Las playas del sur de Veracruz amanecieron contaminadas con manchas de chapopote, una escena que volvió a encender las alarmas ambientales en la región petrolera del Golfo de México. Ante el hallazgo, Petróleos Mexicanos (Pemex) salió rápidamente a fijar postura: el derrame no corresponde a sus operaciones.

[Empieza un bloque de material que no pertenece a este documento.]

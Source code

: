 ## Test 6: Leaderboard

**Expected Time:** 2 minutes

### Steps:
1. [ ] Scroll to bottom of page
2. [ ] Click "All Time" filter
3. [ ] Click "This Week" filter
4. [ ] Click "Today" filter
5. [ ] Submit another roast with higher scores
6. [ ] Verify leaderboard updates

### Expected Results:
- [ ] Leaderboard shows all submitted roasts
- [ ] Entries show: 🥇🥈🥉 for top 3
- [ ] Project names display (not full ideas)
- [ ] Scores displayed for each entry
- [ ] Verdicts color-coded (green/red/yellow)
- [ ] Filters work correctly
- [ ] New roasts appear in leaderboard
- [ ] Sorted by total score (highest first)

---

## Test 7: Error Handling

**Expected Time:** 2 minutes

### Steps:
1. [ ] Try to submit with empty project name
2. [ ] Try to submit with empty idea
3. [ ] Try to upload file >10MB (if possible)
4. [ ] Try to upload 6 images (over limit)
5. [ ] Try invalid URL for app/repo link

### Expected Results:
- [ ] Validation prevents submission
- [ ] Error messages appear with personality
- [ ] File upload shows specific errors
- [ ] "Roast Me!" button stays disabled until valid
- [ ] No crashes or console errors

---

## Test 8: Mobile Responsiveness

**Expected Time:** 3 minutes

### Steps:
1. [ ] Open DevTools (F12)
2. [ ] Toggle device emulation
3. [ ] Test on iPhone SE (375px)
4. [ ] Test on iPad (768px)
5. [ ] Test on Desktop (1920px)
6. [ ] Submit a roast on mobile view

Aun así, la empresa productiva del Estado anunció que participará en las labores de limpieza, argumentando que busca actuar de manera “responsable y solidaria” frente a la emergencia ambiental que afecta a comunidades costeras.

“Si bien las recientes evidencias de chapopote no son atribuibles a operaciones de la empresa pública del Estado, se ha decidido tomar acciones responsables y solidarias en apoyo al medio ambiente y a las comunidades costeras”, señaló Pemex en un comunicado.

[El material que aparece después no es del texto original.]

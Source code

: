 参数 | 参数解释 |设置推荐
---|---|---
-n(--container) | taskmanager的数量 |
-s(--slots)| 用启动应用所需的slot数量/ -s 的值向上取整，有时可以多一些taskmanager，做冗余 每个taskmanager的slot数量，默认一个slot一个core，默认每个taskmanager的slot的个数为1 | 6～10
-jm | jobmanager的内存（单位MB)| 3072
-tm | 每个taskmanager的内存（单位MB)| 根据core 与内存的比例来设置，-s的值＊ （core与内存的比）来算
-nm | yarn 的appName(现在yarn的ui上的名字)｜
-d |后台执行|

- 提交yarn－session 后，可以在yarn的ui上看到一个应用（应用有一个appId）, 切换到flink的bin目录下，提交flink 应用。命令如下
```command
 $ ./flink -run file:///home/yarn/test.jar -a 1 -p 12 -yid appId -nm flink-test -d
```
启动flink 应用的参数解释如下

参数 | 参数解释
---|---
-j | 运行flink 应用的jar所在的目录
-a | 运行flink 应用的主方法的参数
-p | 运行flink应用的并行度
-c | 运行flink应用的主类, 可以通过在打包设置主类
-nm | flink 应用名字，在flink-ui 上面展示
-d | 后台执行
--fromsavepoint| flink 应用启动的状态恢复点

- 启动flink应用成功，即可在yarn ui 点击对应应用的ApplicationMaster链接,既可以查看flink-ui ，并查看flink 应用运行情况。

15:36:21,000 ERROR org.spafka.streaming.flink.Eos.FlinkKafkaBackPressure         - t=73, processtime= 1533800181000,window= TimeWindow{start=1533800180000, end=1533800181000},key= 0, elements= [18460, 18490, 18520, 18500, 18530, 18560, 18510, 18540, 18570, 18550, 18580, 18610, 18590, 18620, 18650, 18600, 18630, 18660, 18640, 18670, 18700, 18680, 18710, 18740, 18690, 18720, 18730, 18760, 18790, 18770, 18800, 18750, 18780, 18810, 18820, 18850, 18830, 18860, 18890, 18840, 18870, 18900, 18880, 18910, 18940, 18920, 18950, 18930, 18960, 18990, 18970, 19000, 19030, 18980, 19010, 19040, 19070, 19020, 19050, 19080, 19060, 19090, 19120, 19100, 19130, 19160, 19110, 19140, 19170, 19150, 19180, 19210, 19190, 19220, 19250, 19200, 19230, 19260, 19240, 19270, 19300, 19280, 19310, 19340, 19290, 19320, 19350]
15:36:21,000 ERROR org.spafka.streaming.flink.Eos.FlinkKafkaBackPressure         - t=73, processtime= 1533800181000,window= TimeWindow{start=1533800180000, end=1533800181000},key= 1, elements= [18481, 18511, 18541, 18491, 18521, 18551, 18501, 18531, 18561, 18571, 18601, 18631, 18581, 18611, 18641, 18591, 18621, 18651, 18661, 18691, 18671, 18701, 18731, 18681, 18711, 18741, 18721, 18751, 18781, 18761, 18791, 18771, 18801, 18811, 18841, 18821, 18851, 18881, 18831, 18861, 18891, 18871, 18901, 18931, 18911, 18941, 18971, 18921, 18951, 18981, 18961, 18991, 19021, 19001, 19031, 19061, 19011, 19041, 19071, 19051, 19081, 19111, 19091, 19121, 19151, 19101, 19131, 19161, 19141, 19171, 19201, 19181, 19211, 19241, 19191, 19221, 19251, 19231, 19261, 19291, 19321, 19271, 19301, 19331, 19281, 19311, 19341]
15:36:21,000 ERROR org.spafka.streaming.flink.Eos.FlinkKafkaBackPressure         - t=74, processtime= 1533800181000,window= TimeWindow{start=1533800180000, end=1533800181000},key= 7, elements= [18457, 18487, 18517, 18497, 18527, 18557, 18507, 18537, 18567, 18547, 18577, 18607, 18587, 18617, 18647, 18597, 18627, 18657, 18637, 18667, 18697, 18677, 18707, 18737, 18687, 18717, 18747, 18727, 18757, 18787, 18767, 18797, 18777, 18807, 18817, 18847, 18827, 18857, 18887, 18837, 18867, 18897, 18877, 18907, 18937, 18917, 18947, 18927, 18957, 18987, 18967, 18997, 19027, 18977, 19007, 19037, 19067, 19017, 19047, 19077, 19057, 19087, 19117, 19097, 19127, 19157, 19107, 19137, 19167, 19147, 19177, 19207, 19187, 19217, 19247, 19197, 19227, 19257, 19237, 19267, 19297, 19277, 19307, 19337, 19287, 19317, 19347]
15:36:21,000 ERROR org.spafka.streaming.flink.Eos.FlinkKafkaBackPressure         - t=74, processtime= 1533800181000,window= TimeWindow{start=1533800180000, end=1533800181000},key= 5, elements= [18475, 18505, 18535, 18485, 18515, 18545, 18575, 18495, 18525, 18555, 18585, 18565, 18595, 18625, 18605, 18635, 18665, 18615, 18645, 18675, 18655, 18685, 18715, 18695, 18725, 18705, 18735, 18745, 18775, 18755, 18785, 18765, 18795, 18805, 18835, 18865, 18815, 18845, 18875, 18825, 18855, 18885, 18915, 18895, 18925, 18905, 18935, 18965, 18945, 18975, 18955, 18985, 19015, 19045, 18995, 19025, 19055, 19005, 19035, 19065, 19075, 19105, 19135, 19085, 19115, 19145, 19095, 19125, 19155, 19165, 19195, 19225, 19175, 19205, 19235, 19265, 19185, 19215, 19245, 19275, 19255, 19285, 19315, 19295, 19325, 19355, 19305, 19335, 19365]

La petrolera informó que contrató a la empresa Compañía Comercializadora y Constructora Maya, la cual integró a unos 200 pobladores de la región para realizar tareas de recolección y traslado del hidrocarburo. Entre ellos hay 100 habitantes de Jicacal, 40 de Playa Linda y 60 de Las Barrillas.

Además, se desplegó una embarcación especializada tipo Oil Recover, destinada a la recuperación de hidrocarburos en el mar.

Sin embargo, el episodio vuelve a poner bajo la lupa la fragilidad ambiental de las zonas petroleras del Golfo, donde cada nuevo derrame —o presencia de chapopote— revive la misma escena: playas contaminadas, comunidades preocupadas y una búsqueda de responsables que rara vez termina con respuestas claras.

Autoridades locales del municipio de Catemaco recordaron que el derrame fue detectado hace aproximadamente una semana, y ahora esperan que las labores de limpieza concluyan antes del inicio del periodo de desove de tortugas marinas, previsto para finales de mayo.

Mientras tanto, el mensaje de Pemex intenta marcar distancia del origen del problema, aunque la empresa ya se encuentra al frente de las tareas de contención y limpieza.

En una región donde la economía depende del petróleo, pero también del mar, la presencia de chapopote en la arena vuelve a recordar una incómoda realidad: cuando el crudo aparece en las playas, alguien siempre paga las consecuencias… aunque nadie quiera asumir la culpa.